Aside from Scalia's actual arguments, that is.  As tristero says, the issue is not one of personal offense or taste but the First Amendment, which forbids the government to establish any religion.  The Establishment Clause is not easy to interpret, like so much of the Constitution and the Bill of Rights, so it's legitimate to debate whether a given practice constitutes an establishment of religion.  In the case of prayers and invocations before government functions, I think it's obvious that they violate the Establishment Clause, as did James Madison, but they've been doing so ever since the first US Congress commenced, and that camel long ago made itself at home in the tent.  I'm all in favor of kicking it out, but I know it won't be easy.

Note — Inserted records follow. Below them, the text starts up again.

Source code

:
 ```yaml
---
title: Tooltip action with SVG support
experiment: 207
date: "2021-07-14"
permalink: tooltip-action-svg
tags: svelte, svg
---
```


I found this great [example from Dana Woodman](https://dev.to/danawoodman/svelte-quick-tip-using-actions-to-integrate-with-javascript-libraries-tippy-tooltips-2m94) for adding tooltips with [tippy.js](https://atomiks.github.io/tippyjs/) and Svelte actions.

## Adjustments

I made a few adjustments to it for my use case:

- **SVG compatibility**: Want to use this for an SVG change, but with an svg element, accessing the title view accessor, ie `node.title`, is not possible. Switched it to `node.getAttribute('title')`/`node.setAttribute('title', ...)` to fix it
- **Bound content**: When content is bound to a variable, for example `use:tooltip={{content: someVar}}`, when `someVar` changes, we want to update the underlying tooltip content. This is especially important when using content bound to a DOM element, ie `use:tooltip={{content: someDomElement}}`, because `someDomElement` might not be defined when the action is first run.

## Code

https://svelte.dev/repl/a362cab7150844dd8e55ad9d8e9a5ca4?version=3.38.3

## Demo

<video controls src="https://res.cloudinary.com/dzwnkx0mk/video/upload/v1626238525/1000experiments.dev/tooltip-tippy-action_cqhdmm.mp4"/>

What concerns me is that Scalia isn't the only one who makes this mistake.  (I'll try to write more about this later; the rest of his dissent seems to be similarly wrongheaded.)  I recall a suit, in the 1990s I think, by a group of people to prevent an official prayer at Indiana University commencements.  The petitioners claimed that the prayer was offensive and therefore shouldn't be part of the ceremony.  But offense is not a legal reason not to include the prayer.  (I wonder how much of a role offense played in Elmbrook School District v. John Doe, the case Scalia was writing about.  Topic for further research, and soon.)  It may well be an ethical reason, or one of courtesy, but as a legal reason, not at all.  It's alarming that liberals are as confused about the First Amendment as conservatives are.